Comme d’autres clubs belges, Anderlecht n’a pas vraiment de stratégie bien définie en matière d’incorporation des jeunes au noyau A. Il n’est donc pas surprenant que la nouvelle direction ait déjà déclaré plusieurs fois qu’elle voulait revaloriser la formation. À Neerpede, on ne s’enthousiasme cependant pas trop. Il y a quelques années, on disait qu’Anderlecht possédait le meilleur centre de formation d’Europe.

Les U19 avaient éliminé Barcelone et Porto en Youth League avant d’échouer en demi-finale. Mais plus aucun des titulaires de l’époque – Svilar, Lukebakio, Kawaya, Matthys, Bastien, Bourard, Omonga, Faes, Leya Iseka – ne joue à Anderlecht. Ils ont été écartés les uns après les autres alors qu’une partie d’entre eux forme l’épine dorsale de l’équipe nationale U21.

Climat de travail

En s’imposant à Charleroi, Vanhaezebrouck s’est donné un peu de crédit au regard de ses nouveaux patrons. Juste à temps car, dans les couloirs, le nom de Francky Dury commençait à circuler. Et ce n’était pas un hasard. Alors que Van Holsbeeck était un fan absolu de Vanhaezebrouck, Coucke l’est beaucoup moins. Avant le déplacement au Mambour, le tandem Marc Coucke-Luc Devroe a tout de même assuré à Vanhaezebrouck que la collaboration serait prolongée.

 » Je pense qu’il est clair que nous voulons poursuivre le chemin ensemble « , a déclaré Vanhaezebrouck à Sporza.  » Nous construisons déjà en vue de la saison prochaine. Il faut donc ranger les rumeurs au placard : je reste à Anderlecht. En football, on ne sait jamais mais je ne pense pas que cela change.  »

Dans Heimspiel, une émission de la télévision suisse consacrée au football, René Weiler a dressé voici peu une triste image du climat de travail à Anderlecht.  » J’aimerais retrouver du boulot dans le monde du football mais de préférence dans un club où les gens collaborent et où il y a un projet « , a-t-il dit.

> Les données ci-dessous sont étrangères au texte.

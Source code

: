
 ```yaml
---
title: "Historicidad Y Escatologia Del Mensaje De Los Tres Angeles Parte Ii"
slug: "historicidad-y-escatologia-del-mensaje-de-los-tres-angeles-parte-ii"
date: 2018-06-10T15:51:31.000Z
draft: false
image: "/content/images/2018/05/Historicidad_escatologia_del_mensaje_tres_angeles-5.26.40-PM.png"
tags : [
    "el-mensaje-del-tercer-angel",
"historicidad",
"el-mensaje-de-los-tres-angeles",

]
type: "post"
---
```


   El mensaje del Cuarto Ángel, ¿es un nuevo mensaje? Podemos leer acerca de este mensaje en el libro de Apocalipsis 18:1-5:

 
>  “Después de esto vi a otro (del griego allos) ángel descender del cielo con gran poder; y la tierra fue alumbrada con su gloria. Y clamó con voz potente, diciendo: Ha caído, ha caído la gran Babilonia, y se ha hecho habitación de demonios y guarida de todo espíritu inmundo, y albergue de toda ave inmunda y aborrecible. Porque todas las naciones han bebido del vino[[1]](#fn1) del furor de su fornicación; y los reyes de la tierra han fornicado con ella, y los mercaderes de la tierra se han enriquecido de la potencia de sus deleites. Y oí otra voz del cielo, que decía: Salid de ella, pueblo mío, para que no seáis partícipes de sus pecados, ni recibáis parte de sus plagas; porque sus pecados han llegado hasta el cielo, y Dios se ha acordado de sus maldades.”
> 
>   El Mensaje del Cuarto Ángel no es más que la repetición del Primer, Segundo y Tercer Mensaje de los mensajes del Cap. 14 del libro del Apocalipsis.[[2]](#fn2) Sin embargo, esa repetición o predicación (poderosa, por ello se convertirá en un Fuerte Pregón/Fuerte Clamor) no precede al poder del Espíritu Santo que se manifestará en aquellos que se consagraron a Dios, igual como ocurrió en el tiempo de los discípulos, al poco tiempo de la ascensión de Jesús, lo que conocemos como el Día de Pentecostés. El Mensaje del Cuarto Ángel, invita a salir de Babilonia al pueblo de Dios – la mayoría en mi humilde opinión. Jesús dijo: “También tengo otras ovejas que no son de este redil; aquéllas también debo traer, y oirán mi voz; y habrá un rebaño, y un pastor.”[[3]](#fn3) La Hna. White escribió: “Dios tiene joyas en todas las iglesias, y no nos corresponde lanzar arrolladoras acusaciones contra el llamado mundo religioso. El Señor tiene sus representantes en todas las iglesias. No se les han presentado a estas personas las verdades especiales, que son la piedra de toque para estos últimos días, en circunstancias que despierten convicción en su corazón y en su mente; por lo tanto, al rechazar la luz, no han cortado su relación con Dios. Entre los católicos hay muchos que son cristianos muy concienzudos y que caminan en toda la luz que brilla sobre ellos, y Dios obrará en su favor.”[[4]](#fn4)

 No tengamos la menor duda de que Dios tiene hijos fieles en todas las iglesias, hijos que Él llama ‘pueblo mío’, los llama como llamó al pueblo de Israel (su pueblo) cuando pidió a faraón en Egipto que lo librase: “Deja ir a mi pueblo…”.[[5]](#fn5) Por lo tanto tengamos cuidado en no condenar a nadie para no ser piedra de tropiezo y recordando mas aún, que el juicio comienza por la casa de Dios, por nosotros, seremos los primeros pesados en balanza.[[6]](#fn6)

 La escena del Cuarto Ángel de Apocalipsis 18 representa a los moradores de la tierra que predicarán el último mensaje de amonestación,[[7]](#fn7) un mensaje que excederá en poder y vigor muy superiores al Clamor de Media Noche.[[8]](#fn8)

Dans une semaine exactement, après le choc contre Bruges et le clasico à Sclessin, on saura si Hein Vanhaezebrouck est réellement bien installé dans son fauteuil d’entraîneur.

Par Alain Eliasy

60 % à peine

Le bulletin provisoire de Hein Vanhaezebrouck n’est pas brillant. Depuis son arrivée, en octobre, le Flandrien n’a pris que 60,61 pour cent des points. Il fait moins bien que John van den Brom (65,22%), Besnik Hasi (63,37%) et René Weiler (64,54%). Depuis la saison 1992/93 seuls Arie Haan (53,58 %), René Vandereycken (47,62%) et Herbert Neumann (0%) ont fait pire. Au cours des 25 dernières années, aucun coach d’Anderlecht n’a fait mieux que les 77,78 % de Hugo Broos. C’est 17 % de mieux que Vanhaezebrouck.